Selain itu, dari pemetaan yang dilakukan pada penimbunan limbah medis di Cirebon, ditemukan pula banyak jasa pengangkut limbah medis yang ikut membuang limbah medis ke Cirebon selama 2017 itu. “Itu banyak juga transporter yang diduga buang ke sana,” ucap Anton.
Hanya untuk mengungkap sumber kebocoran limbah medis di Cirebon itu, lanjutnya, pihaknya masih membutuhkan satu alat bukti lagi yang kini tengah diupayakan. “Memang sudah ada di putusan hakim itu (terkait sumber kebocoran limbah medis di Cirebon). Kami ingin kejar dia. Tapi selain itu, harus ada satu alat bukti lagi. Karena keterangan saksi saja kadang tidak (cukup),” jelas Anton.
Selagi menuntaskan pengungkapan kasus di Cirebon, Anton mengungkapkan, pihaknya khawatir akan muncul lagi tempat yang dijadikan penimbunan limbah medis. “Intinya di Cirebon itu sudah tidak ada (yang menimbun limbah medis lagi). Tetapi saya khawatir ada di tempat lain (yang dijadikan tempat penimbunan limbah medis). Ini yang sedang kami cari,” jelasnya.

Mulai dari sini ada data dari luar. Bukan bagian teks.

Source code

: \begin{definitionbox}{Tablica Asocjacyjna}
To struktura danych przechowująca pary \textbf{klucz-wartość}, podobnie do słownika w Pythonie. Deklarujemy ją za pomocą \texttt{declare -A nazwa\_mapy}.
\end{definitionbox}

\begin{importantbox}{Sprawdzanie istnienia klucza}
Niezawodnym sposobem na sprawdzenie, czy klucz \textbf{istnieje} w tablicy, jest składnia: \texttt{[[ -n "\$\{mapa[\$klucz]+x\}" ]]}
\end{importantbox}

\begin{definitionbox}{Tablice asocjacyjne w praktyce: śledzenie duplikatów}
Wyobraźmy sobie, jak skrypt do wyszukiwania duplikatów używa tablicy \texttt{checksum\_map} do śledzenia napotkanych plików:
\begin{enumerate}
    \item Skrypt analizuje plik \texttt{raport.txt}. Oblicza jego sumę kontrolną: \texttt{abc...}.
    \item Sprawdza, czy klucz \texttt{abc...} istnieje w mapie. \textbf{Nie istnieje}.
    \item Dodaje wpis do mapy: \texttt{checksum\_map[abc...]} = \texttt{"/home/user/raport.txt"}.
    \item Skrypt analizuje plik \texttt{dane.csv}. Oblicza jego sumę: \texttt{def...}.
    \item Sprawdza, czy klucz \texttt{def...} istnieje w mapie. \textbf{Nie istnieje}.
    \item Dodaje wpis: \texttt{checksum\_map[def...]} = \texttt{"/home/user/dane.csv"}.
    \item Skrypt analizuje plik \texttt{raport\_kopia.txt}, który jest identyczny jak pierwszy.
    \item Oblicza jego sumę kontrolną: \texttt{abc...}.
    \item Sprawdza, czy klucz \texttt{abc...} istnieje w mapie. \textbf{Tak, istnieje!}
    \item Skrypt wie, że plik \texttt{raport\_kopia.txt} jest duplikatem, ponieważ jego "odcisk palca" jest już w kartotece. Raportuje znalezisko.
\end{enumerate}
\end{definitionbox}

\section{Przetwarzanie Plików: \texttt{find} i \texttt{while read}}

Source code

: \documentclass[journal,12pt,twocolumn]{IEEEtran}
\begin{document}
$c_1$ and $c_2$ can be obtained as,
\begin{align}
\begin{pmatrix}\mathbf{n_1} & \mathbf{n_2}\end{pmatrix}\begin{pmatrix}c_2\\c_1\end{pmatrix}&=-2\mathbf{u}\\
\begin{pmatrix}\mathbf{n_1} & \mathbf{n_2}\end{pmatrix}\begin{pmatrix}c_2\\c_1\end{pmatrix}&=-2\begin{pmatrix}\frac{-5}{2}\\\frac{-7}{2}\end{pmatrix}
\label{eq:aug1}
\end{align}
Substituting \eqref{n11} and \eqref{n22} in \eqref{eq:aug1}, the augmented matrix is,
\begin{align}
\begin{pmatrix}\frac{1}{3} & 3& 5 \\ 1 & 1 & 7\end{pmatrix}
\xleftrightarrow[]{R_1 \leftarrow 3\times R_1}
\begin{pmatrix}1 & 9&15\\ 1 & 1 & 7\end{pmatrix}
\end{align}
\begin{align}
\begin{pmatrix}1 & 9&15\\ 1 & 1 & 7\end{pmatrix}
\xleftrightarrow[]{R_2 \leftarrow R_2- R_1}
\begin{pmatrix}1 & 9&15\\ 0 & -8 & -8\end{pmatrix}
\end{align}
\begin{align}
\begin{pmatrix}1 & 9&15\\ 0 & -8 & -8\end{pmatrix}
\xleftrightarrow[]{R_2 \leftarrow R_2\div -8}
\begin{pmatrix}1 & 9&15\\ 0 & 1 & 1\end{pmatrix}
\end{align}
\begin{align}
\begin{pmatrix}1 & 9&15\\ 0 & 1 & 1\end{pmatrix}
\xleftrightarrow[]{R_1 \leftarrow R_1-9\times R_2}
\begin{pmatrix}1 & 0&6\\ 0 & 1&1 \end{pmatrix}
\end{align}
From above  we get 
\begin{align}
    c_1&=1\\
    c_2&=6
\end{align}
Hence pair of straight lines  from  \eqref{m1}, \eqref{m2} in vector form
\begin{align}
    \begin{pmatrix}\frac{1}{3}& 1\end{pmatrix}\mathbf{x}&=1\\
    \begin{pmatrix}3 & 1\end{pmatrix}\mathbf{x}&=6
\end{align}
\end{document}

Baca juga : Limbah Medis yang Membuat Warga Resah
Direktur Kesehatan Lingkungan, Kementerian Kesehatan, Imran Agus Nur Ali menyampaikan, memang ada dugaan, penimbunan limbah medis di Cirebon disebabkan ulah perusahaan pengolah limbah medis yang menerima limbah medis terlampau banyak dibandingkan kapasitas pengolahannya. Ia pun mengharapkan perusahaan pengolah limbah medis juga dapat dibina oleh Kementerian LHK.
“Ini yang membina (Kementerian LHK) para pengolah limbah ini bagaimana nih. Masa baru bergerak kalau sudah ada kasus,” ucapnya.
Melihat kasus pengolahan dan penimbunan limbah medis di Cirebon, pakar hukum pidana Universitas Trisakti, Abdul Fickar Hadjar mengatakan, jika di dalam pertimbangan hakim disebutkan ada perusahaan jasa pengolah limbah medis yang diduga menjadi tempat kebocoran limba medis, maka perusahaan itu dapat diajukan sebagai subjek hukum. “Dengan catatan, para terpidana melakukan pembuangan limbah medis karena menjalankan kebijakan perusahaan,” jelasnya.
Sementara Direktur Jenderal Pengelolaan Sampah Limbah dan B3, Kementerian LHK, Rosa Vivien Ratnawati menyampaikan, pihaknya mengharapkan agar semua pihak dapat melaksanakan pengolahan limbah medis sesuai dengan peraturan yang berlaku. “Kami mengharapkan agar mulai dari fasilitas pelayanan kesehatan (fasyankes) hingga pihak jasa pengolah limbah medis, untuk selalu berkegiatan sesuai peraturan agar masalah timbunan limbah medis di Cirebon tidak terjadi lagi,” jelasnya.